Many students feel uncomfortable when they think about giving feedback to classmates. They try to avoid the situation by offering vague general comments like, “It was great,” or “Thanks for the massage,” or “I was really relaxed.” It’s not hard to see that such generalizations rarely prove useful to help fellow students improve their massage skills.

Giving and receiving good feedback is essential to professional development. Self-awareness, boundary setting, basic communication skills, and massage technique improve when you and your classmates move beyond comments that are vague, evasive, personal, or judgmental and start offering feedback that is specific enough to promote positive changes in professional behavior and massage technique.

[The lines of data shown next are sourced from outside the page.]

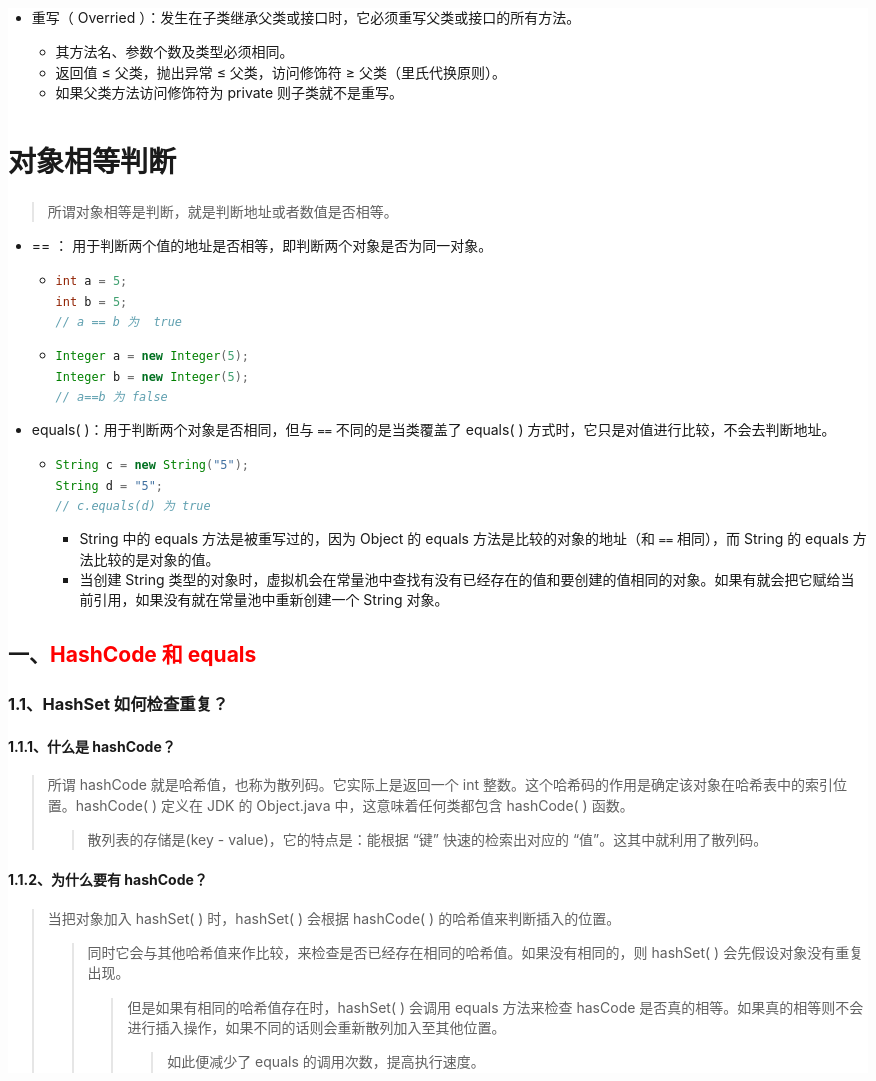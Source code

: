 - 重写（ Overried ）：发生在子类继承父类或接口时，它必须重写父类或接口的所有方法。

  - 其方法名、参数个数及类型必须相同。
  - 返回值 ≤ 父类，抛出异常 ≤ 父类，访问修饰符 ≥ 父类（里氏代换原则）。
  - 如果父类方法访问修饰符为 private 则子类就不是重写。

# 对象相等判断

> 所谓对象相等是判断，就是判断地址或者数值是否相等。

- == ： 用于判断两个值的地址是否相等，即判断两个对象是否为同一对象。

  - ```java
    int a = 5;
    int b = 5;
    // a == b 为  true
    ```

  - ```java
    Integer a = new Integer(5);
    Integer b = new Integer(5);
    // a==b 为 false
    ```

- equals( )：用于判断两个对象是否相同，但与 `==` 不同的是当类覆盖了 equals( ) 方式时，它只是对值进行比较，不会去判断地址。

  - ```java
    String c = new String("5");
    String d = "5";
    // c.equals(d) 为 true
    ```

    - String 中的 equals 方法是被重写过的，因为 Object 的 equals 方法是比较的对象的地址（和 `==` 相同），而 String 的 equals 方法比较的是对象的值。
    - 当创建 String 类型的对象时，虚拟机会在常量池中查找有没有已经存在的值和要创建的值相同的对象。如果有就会把它赋给当前引用，如果没有就在常量池中重新创建一个 String 对象。

## 一、<font color ='red'>HashCode 和 equals</font>

### 1.1、HashSet 如何检查重复？

#### 1.1.1、什么是 hashCode？

> 所谓 hashCode 就是哈希值，也称为散列码。它实际上是返回一个 int 整数。这个哈希码的作用是确定该对象在哈希表中的索引位置。hashCode( ) 定义在 JDK 的 Object.java 中，这意味着任何类都包含 hashCode( ) 函数。
>
> > 散列表的存储是(key - value)，它的特点是：能根据 “键” 快速的检索出对应的 “值”。这其中就利用了散列码。

#### 1.1.2、为什么要有 hashCode？

> 当把对象加入 hashSet( ) 时，hashSet( ) 会根据 hashCode( ) 的哈希值来判断插入的位置。
>
> > 同时它会与其他哈希值来作比较，来检查是否已经存在相同的哈希值。如果没有相同的，则 hashSet( ) 会先假设对象没有重复出现。
> >
> > > 但是如果有相同的哈希值存在时，hashSet( ) 会调用 equals 方法来检查 hasCode 是否真的相等。如果真的相等则不会进行插入操作，如果不同的话则会重新散列加入至其他位置。
> > >
> > > > 如此便减少了 equals 的调用次数，提高执行速度。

Constructive Feedback Defined

Business coaches and education writers describe constructive feedback as a response to input or an inquiry that is information-specific, issue-focused, and based on observation. When you give constructive feedback, you focus on a behavior that needs to be changed or adjusted in order to improve performance. Comments that address the inherent characteristics or personality of a person should be avoided because they tend toward praise or criticism, which is different than feedback. Praise is the expression of approval or admiration, while criticism is defined as faultfinding or censure. Neither praise nor criticism helps people make positive changes that improve their performance. Instead, egos are stroked or feelings are bruised, causing an unsafe and unbalanced learning environment.

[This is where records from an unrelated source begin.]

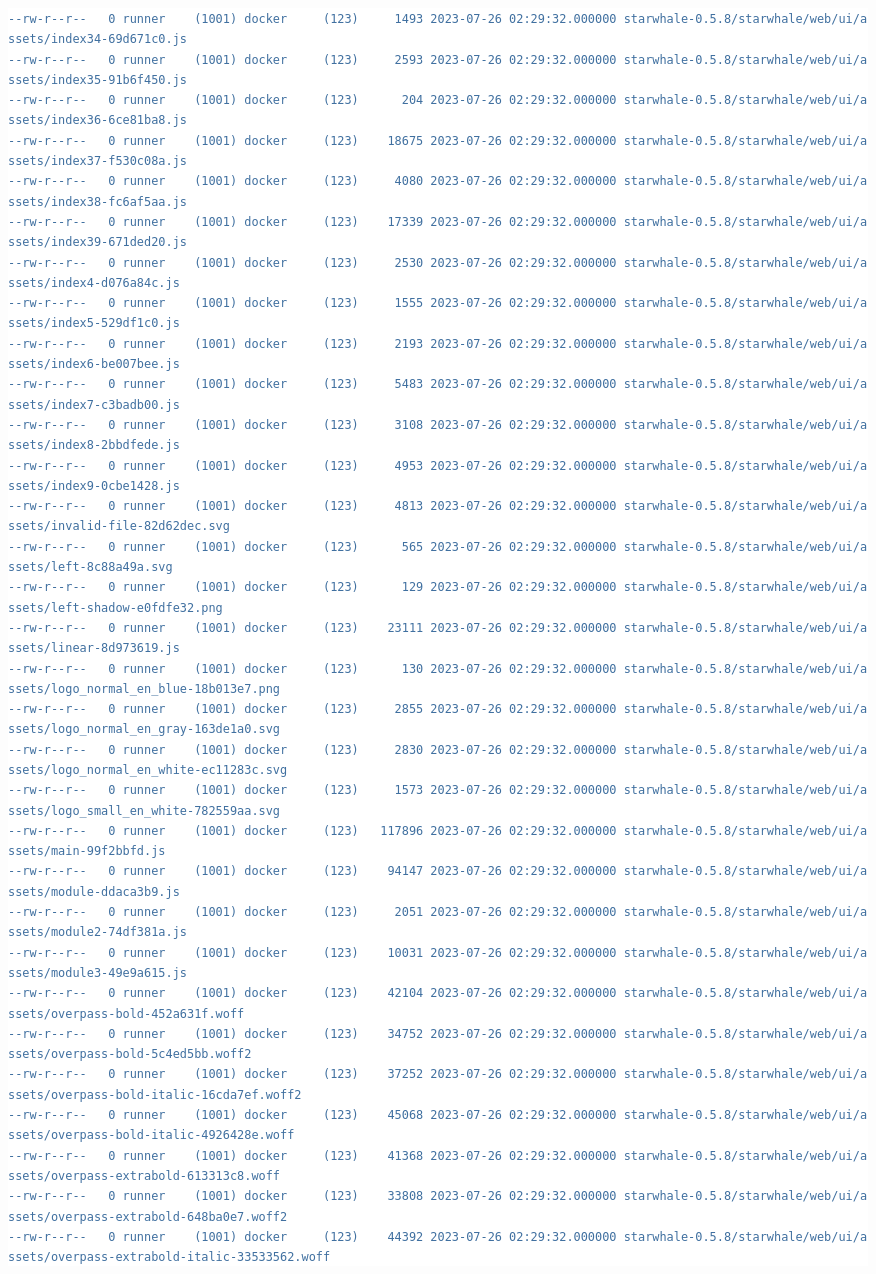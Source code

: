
 ```diff
--rw-r--r--   0 runner    (1001) docker     (123)     1493 2023-07-26 02:29:32.000000 starwhale-0.5.8/starwhale/web/ui/assets/index34-69d671c0.js
--rw-r--r--   0 runner    (1001) docker     (123)     2593 2023-07-26 02:29:32.000000 starwhale-0.5.8/starwhale/web/ui/assets/index35-91b6f450.js
--rw-r--r--   0 runner    (1001) docker     (123)      204 2023-07-26 02:29:32.000000 starwhale-0.5.8/starwhale/web/ui/assets/index36-6ce81ba8.js
--rw-r--r--   0 runner    (1001) docker     (123)    18675 2023-07-26 02:29:32.000000 starwhale-0.5.8/starwhale/web/ui/assets/index37-f530c08a.js
--rw-r--r--   0 runner    (1001) docker     (123)     4080 2023-07-26 02:29:32.000000 starwhale-0.5.8/starwhale/web/ui/assets/index38-fc6af5aa.js
--rw-r--r--   0 runner    (1001) docker     (123)    17339 2023-07-26 02:29:32.000000 starwhale-0.5.8/starwhale/web/ui/assets/index39-671ded20.js
--rw-r--r--   0 runner    (1001) docker     (123)     2530 2023-07-26 02:29:32.000000 starwhale-0.5.8/starwhale/web/ui/assets/index4-d076a84c.js
--rw-r--r--   0 runner    (1001) docker     (123)     1555 2023-07-26 02:29:32.000000 starwhale-0.5.8/starwhale/web/ui/assets/index5-529df1c0.js
--rw-r--r--   0 runner    (1001) docker     (123)     2193 2023-07-26 02:29:32.000000 starwhale-0.5.8/starwhale/web/ui/assets/index6-be007bee.js
--rw-r--r--   0 runner    (1001) docker     (123)     5483 2023-07-26 02:29:32.000000 starwhale-0.5.8/starwhale/web/ui/assets/index7-c3badb00.js
--rw-r--r--   0 runner    (1001) docker     (123)     3108 2023-07-26 02:29:32.000000 starwhale-0.5.8/starwhale/web/ui/assets/index8-2bbdfede.js
--rw-r--r--   0 runner    (1001) docker     (123)     4953 2023-07-26 02:29:32.000000 starwhale-0.5.8/starwhale/web/ui/assets/index9-0cbe1428.js
--rw-r--r--   0 runner    (1001) docker     (123)     4813 2023-07-26 02:29:32.000000 starwhale-0.5.8/starwhale/web/ui/assets/invalid-file-82d62dec.svg
--rw-r--r--   0 runner    (1001) docker     (123)      565 2023-07-26 02:29:32.000000 starwhale-0.5.8/starwhale/web/ui/assets/left-8c88a49a.svg
--rw-r--r--   0 runner    (1001) docker     (123)      129 2023-07-26 02:29:32.000000 starwhale-0.5.8/starwhale/web/ui/assets/left-shadow-e0fdfe32.png
--rw-r--r--   0 runner    (1001) docker     (123)    23111 2023-07-26 02:29:32.000000 starwhale-0.5.8/starwhale/web/ui/assets/linear-8d973619.js
--rw-r--r--   0 runner    (1001) docker     (123)      130 2023-07-26 02:29:32.000000 starwhale-0.5.8/starwhale/web/ui/assets/logo_normal_en_blue-18b013e7.png
--rw-r--r--   0 runner    (1001) docker     (123)     2855 2023-07-26 02:29:32.000000 starwhale-0.5.8/starwhale/web/ui/assets/logo_normal_en_gray-163de1a0.svg
--rw-r--r--   0 runner    (1001) docker     (123)     2830 2023-07-26 02:29:32.000000 starwhale-0.5.8/starwhale/web/ui/assets/logo_normal_en_white-ec11283c.svg
--rw-r--r--   0 runner    (1001) docker     (123)     1573 2023-07-26 02:29:32.000000 starwhale-0.5.8/starwhale/web/ui/assets/logo_small_en_white-782559aa.svg
--rw-r--r--   0 runner    (1001) docker     (123)   117896 2023-07-26 02:29:32.000000 starwhale-0.5.8/starwhale/web/ui/assets/main-99f2bbfd.js
--rw-r--r--   0 runner    (1001) docker     (123)    94147 2023-07-26 02:29:32.000000 starwhale-0.5.8/starwhale/web/ui/assets/module-ddaca3b9.js
--rw-r--r--   0 runner    (1001) docker     (123)     2051 2023-07-26 02:29:32.000000 starwhale-0.5.8/starwhale/web/ui/assets/module2-74df381a.js
--rw-r--r--   0 runner    (1001) docker     (123)    10031 2023-07-26 02:29:32.000000 starwhale-0.5.8/starwhale/web/ui/assets/module3-49e9a615.js
--rw-r--r--   0 runner    (1001) docker     (123)    42104 2023-07-26 02:29:32.000000 starwhale-0.5.8/starwhale/web/ui/assets/overpass-bold-452a631f.woff
--rw-r--r--   0 runner    (1001) docker     (123)    34752 2023-07-26 02:29:32.000000 starwhale-0.5.8/starwhale/web/ui/assets/overpass-bold-5c4ed5bb.woff2
--rw-r--r--   0 runner    (1001) docker     (123)    37252 2023-07-26 02:29:32.000000 starwhale-0.5.8/starwhale/web/ui/assets/overpass-bold-italic-16cda7ef.woff2
--rw-r--r--   0 runner    (1001) docker     (123)    45068 2023-07-26 02:29:32.000000 starwhale-0.5.8/starwhale/web/ui/assets/overpass-bold-italic-4926428e.woff
--rw-r--r--   0 runner    (1001) docker     (123)    41368 2023-07-26 02:29:32.000000 starwhale-0.5.8/starwhale/web/ui/assets/overpass-extrabold-613313c8.woff
--rw-r--r--   0 runner    (1001) docker     (123)    33808 2023-07-26 02:29:32.000000 starwhale-0.5.8/starwhale/web/ui/assets/overpass-extrabold-648ba0e7.woff2
--rw-r--r--   0 runner    (1001) docker     (123)    44392 2023-07-26 02:29:32.000000 starwhale-0.5.8/starwhale/web/ui/assets/overpass-extrabold-italic-33533562.woff
```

Guidelines for Giving Constructive Feedback

Giving constructive feedback is a skill. It is something you can learn to do better if you are willing to practice, evaluate the quality of the feedback you give, and ask for input from classmates on your ability to communicate suggestions for improvement effectively. These guidelines and examples can help you get started:

  1. Check In: Ask yourself, “Am I ready to give feedback based on my observations with specific suggestions for changes? Do I have any motivations for giving feedback other than to help my classmate improve?” If you feel ready to give good feedback, proceed. If you don’t, take some time to reflect on your feelings and write out your feedback. Then, check what you have written against the rest of the criteria on this list.
  2. Right Away: Give feedback as soon as you notice a behavior that needs correcting. If a stroke feels too light, alert your therapist during the stroke by saying something like, “Would you deepen the pressure one or two notches? Yes, that feels deeper, but you can still drop one notch deeper. Now you’ve got it!”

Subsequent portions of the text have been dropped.